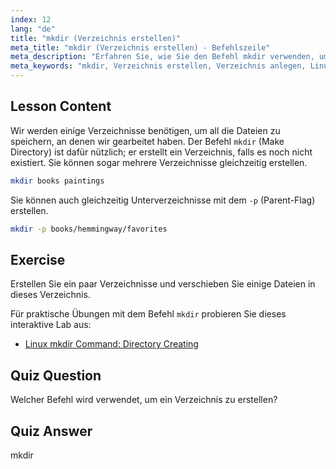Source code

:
 ```yaml
---
index: 12
lang: "de"
title: "mkdir (Verzeichnis erstellen)"
meta_title: "mkdir (Verzeichnis erstellen) - Befehlszeile"
meta_description: "Erfahren Sie, wie Sie den Befehl mkdir verwenden, um Verzeichnisse und Unterverzeichnisse in Linux zu erstellen. Dieses anfängerfreundliche Tutorial hilft Ihnen, Dateien effizient zu organisieren."
meta_keywords: "mkdir, Verzeichnis erstellen, Verzeichnis anlegen, Linux-Befehle, Linux-Tutorial, Linux für Anfänger, Linux-Anleitung"
---
```


## Lesson Content

Wir werden einige Verzeichnisse benötigen, um all die Dateien zu speichern, an denen wir gearbeitet haben. Der Befehl `mkdir` (Make Directory) ist dafür nützlich; er erstellt ein Verzeichnis, falls es noch nicht existiert. Sie können sogar mehrere Verzeichnisse gleichzeitig erstellen.

```bash
mkdir books paintings
```

Sie können auch gleichzeitig Unterverzeichnisse mit dem `-p` (Parent-Flag) erstellen.

```bash
mkdir -p books/hemmingway/favorites
```

## Exercise

Erstellen Sie ein paar Verzeichnisse und verschieben Sie einige Dateien in dieses Verzeichnis.

Für praktische Übungen mit dem Befehl `mkdir` probieren Sie dieses interaktive Lab aus:

- [Linux mkdir Command: Directory Creating](https://labex.io/de/labs/linux-linux-mkdir-command-directory-creating-209739)

## Quiz Question

Welcher Befehl wird verwendet, um ein Verzeichnis zu erstellen?

## Quiz Answer

mkdir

- Your task
Output the whole listing without change. Any picture is to be left out.

- Exercise solution
Source code

:
 ```yaml
---
index: 12
lang: "de"
title: "mkdir (Verzeichnis erstellen)"
meta_title: "mkdir (Verzeichnis erstellen) - Befehlszeile"
meta_description: "Erfahren Sie, wie Sie den Befehl mkdir verwenden, um Verzeichnisse und Unterverzeichnisse in Linux zu erstellen. Dieses anfängerfreundliche Tutorial hilft Ihnen, Dateien effizient zu organisieren."
meta_keywords: "mkdir, Verzeichnis erstellen, Verzeichnis anlegen, Linux-Befehle, Linux-Tutorial, Linux für Anfänger, Linux-Anleitung"
---
```


## Lesson Content

Wir werden einige Verzeichnisse benötigen, um all die Dateien zu speichern, an denen wir gearbeitet haben. Der Befehl `mkdir` (Make Directory) ist dafür nützlich; er erstellt ein Verzeichnis, falls es noch nicht existiert. Sie können sogar mehrere Verzeichnisse gleichzeitig erstellen.

```bash
mkdir books paintings
```

Sie können auch gleichzeitig Unterverzeichnisse mit dem `-p` (Parent-Flag) erstellen.

```bash
mkdir -p books/hemmingway/favorites
```

## Exercise

Erstellen Sie ein paar Verzeichnisse und verschieben Sie einige Dateien in dieses Verzeichnis.

Für praktische Übungen mit dem Befehl `mkdir` probieren Sie dieses interaktive Lab aus:

- [Linux mkdir Command: Directory Creating](https://labex.io/de/labs/linux-linux-mkdir-command-directory-creating-209739)

## Quiz Question

Welcher Befehl wird verwendet, um ein Verzeichnis zu erstellen?

## Quiz Answer

mkdir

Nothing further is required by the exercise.